Insomma, bocce ferme. Senta la legge Draghi prevede i decreti attuativi che dovrebbero fissare le regole del gioco, ma sarebbero scaduti i tempi.
«Il Governo si è impegnato ad abrogare la legge Draghi, non ad applicarla. I decreti attuativi erano previsti dalla legge del precedente governo (la legge 118) per cui aspettiamo di conoscere qual è la volontà politica del governo, se è cambiata rispetto agli impegni elettorali o se rimane tale. Devono chiarirlo».
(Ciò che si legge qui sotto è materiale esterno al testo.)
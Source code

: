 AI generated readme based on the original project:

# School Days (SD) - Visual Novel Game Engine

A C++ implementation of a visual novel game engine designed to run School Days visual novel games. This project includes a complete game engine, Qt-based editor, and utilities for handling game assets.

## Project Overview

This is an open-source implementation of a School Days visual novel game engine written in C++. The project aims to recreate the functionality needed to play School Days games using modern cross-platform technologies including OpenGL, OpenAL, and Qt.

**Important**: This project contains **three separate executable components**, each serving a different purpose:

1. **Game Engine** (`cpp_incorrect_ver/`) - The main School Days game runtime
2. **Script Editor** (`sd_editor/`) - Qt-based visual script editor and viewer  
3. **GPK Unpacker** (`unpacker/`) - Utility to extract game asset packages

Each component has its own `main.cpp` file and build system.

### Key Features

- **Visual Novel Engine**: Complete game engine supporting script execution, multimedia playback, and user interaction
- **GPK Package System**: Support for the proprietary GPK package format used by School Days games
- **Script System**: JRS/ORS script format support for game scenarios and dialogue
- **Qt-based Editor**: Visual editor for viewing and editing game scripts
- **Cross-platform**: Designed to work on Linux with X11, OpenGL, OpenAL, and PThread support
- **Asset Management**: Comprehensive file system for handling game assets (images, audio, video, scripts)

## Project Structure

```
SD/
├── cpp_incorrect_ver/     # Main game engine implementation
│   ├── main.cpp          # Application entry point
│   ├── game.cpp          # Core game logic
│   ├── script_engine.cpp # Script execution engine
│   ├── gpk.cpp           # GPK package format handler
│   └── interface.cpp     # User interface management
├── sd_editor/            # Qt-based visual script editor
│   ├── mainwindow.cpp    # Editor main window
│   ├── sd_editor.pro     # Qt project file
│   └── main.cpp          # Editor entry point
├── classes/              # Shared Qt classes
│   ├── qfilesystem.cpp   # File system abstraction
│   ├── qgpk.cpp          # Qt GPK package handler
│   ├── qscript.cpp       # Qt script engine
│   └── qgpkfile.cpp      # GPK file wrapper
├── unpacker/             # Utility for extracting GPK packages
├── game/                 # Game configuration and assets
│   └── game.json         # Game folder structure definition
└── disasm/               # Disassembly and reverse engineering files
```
Capitolo canoni. E’ normale far pagare lo stesso canone a chi sta in zona vip o chi no? Oppure mettere sullo stesso piano chi offre una postazione ombrellone a 500 euro e chi a 30?
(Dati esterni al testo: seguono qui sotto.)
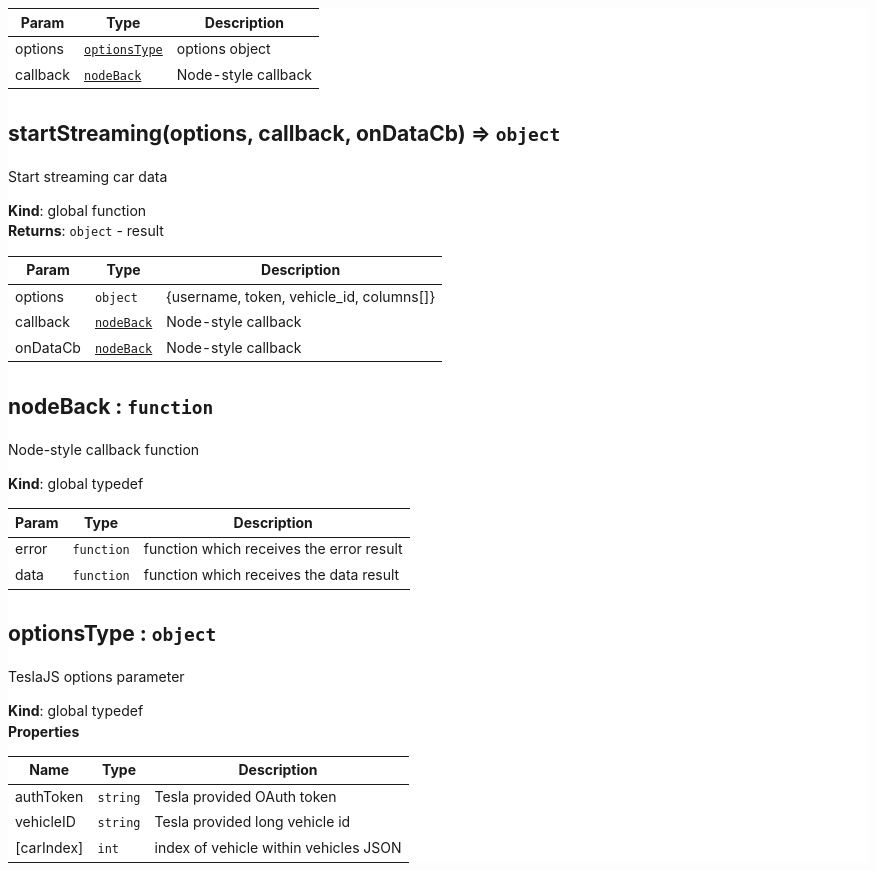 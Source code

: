 | Param | Type | Description |
| --- | --- | --- |
| options | [<code>optionsType</code>](#optionsType) | options object |
| callback | [<code>nodeBack</code>](#nodeBack) | Node-style callback |

<a name="startStreaming"></a>

## startStreaming(options, callback, onDataCb) ⇒ <code>object</code>
Start streaming car data

**Kind**: global function  
**Returns**: <code>object</code> - result  

| Param | Type | Description |
| --- | --- | --- |
| options | <code>object</code> | {username, token, vehicle_id, columns[]} |
| callback | [<code>nodeBack</code>](#nodeBack) | Node-style callback |
| onDataCb | [<code>nodeBack</code>](#nodeBack) | Node-style callback |

<a name="nodeBack"></a>

## nodeBack : <code>function</code>
Node-style callback function

**Kind**: global typedef  

| Param | Type | Description |
| --- | --- | --- |
| error | <code>function</code> | function which receives the error result |
| data | <code>function</code> | function which receives the data result |

<a name="optionsType"></a>

## optionsType : <code>object</code>
TeslaJS options parameter

**Kind**: global typedef  
**Properties**

| Name | Type | Description |
| --- | --- | --- |
| authToken | <code>string</code> | Tesla provided OAuth token |
| vehicleID | <code>string</code> | Tesla provided long vehicle id |
| [carIndex] | <code>int</code> | index of vehicle within vehicles JSON |

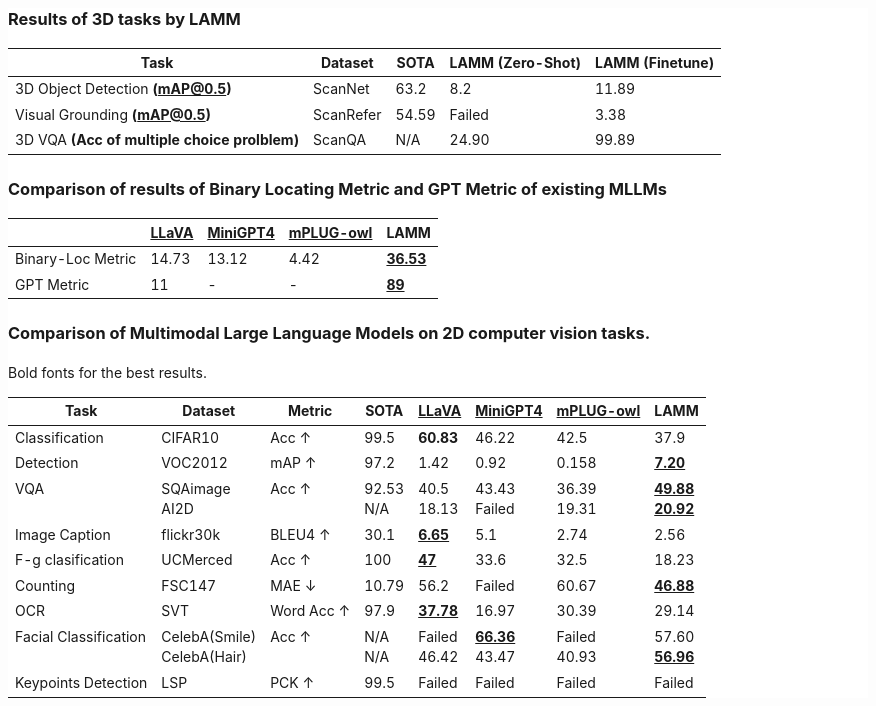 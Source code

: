### Results of 3D tasks by LAMM

| Task                                         | Dataset   | SOTA  | LAMM (Zero-Shot) | LAMM (Finetune) |
| -------------------------------------------- | --------- | ----- | ---------------- | --------------- |
| 3D Object Detection **(mAP@0.5)**            | ScanNet   | 63.2  | 8.2              | 11.89           |
| Visual Grounding **(mAP@0.5)**               | ScanRefer | 54.59 | Failed           | 3.38            |
| 3D VQA **(Acc of multiple choice prolblem)** | ScanQA    | N/A   | 24.90            | 99.89           |

### Comparison of results of Binary Locating Metric and GPT Metric of existing MLLMs

|                   | [LLaVA](https://github.com/haotian-liu/LLaVA) | [MiniGPT4](https://github.com/Vision-CAIR/MiniGPT-4) | [mPLUG-owl](https://github.com/X-PLUG/mPLUG-Owl) | LAMM             |
| ----------------- | --------------------------------------------- | ---------------------------------------------------- | ------------------------------------------------ | ---------------- |
| Binary-Loc Metric | 14.73                                         | 13.12                                                | 4.42                                             | **<u>36.53</u>** |
| GPT Metric        | 11                                            | -                                                    | -                                                | **<u>89</u>**    |

### Comparison of Multimodal Large Language Models on 2D computer vision tasks.

Bold fonts for the best results.

| Task                  | Dataset                         | Metric     | SOTA           | [LLaVA](https://github.com/haotian-liu/LLaVA) | [MiniGPT4](https://github.com/Vision-CAIR/MiniGPT-4) | [mPLUG-owl](https://github.com/X-PLUG/mPLUG-Owl) | LAMM                                   |
| --------------------- | ------------------------------- | ---------- | -------------- | --------------------------------------------- | ---------------------------------------------------- | ------------------------------------------------ | -------------------------------------- |
| Classification        | CIFAR10                         | Acc ↑      | 99.5           | **60.83**                                     | 46.22                                                | 42.5                                             | 37.9                                   |
| Detection             | VOC2012                         | mAP ↑      | 97.2           | 1.42                                          | 0.92                                                 | 0.158                                            | **<u>7.20</u>**                        |
| VQA                   | SQAimage<br />AI2D              | Acc ↑      | 92.53<br />N/A | 40.5<br />18.13                               | 43.43<br />Failed                                    | 36.39<br />19.31                                 | **<u>49.88</u>**<br />**<u>20.92</u>** |
| Image Caption         | flickr30k                       | BLEU4 ↑    | 30.1           | **<u>6.65</u>**                               | 5.1                                                  | 2.74                                             | 2.56                                   |
| F-g clasification     | UCMerced                        | Acc ↑      | 100            | **<u>47</u>**                                 | 33.6                                                 | 32.5                                             | 18.23                                  |
| Counting              | FSC147                          | MAE ↓      | 10.79          | 56.2                                          | Failed                                               | 60.67                                            | **<u>46.88</u>**                       |
| OCR                   | SVT                             | Word Acc ↑ | 97.9           | **<u>37.78</u>**                              | 16.97                                                | 30.39                                            | 29.14                                  |
| Facial Classification | CelebA(Smile)<br />CelebA(Hair) | Acc ↑      | N/A<br />N/A   | Failed<br />46.42                             | **<u>66.36</u>**<br />43.47                          | Failed<br />40.93                                | 57.60<br /> **<u>56.96</u>**           |
| Keypoints Detection   | LSP                             | PCK ↑      | 99.5           | Failed                                        | Failed                                               | Failed                                           | Failed                                 |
«Premesso che le generalizzazioni non fanno mai bene va detto che sul fatturato si pagano le tasse: quindi, chi più guadagna più paga. Tuttavia la sua domanda coglie nel segno. Il canone attuale (minimo 3.300 euro, ndr) è sbagliato e ingiusto perchè c’è chi paga pochissimo e guadagna tantissimo e c’è chi paga tantissimo e guadagna pochissimo. Ci possono essere piccole concessioni demaniali ad altissima valenza e grandissime concessioni demaniali a bassissima valenza».
E’ come un negozio al centro e uno in periferia.
«Zapponeta non può essere paragonata a Margherita di Savoia. Noi in Puglia abbiamo località ad altissima valenza, come Polignano, Otranto e Porto Cesareo, che non possono essere paragonate ad altre località meno note. Per questo serve una revisione».
Quanto impattano i canoni in tutta Italia?
«In base ai dati del Ministero, si aggira intorno ai 100 milioni di euro. Solo Margherita di Savoia, con i suoi 64 stabilimenti, paga oltre 1,1 milioni di euro pari a circa l’l% del gettito nazionale che equivale al 10% di quello pugliese. Ma mi faccia dire un’altra cosa…
Prego.
«Non è possibile che tutte le funzioni siano esercitate dai Comuni mentre il gettito va allo Stato. Le somme dei canoni dovrebbero essere destinate ai Comuni per attrezzare e rendere fruibili tutte le spiagge libere. Le dirò di più a conferma della necessità di una revisione del sistema. Il 1 ottobre andava presentato il listino prezzi della prossima stagione con indicazione del costo del singolo lettino o ombrellone quando ormai si paga la postazione».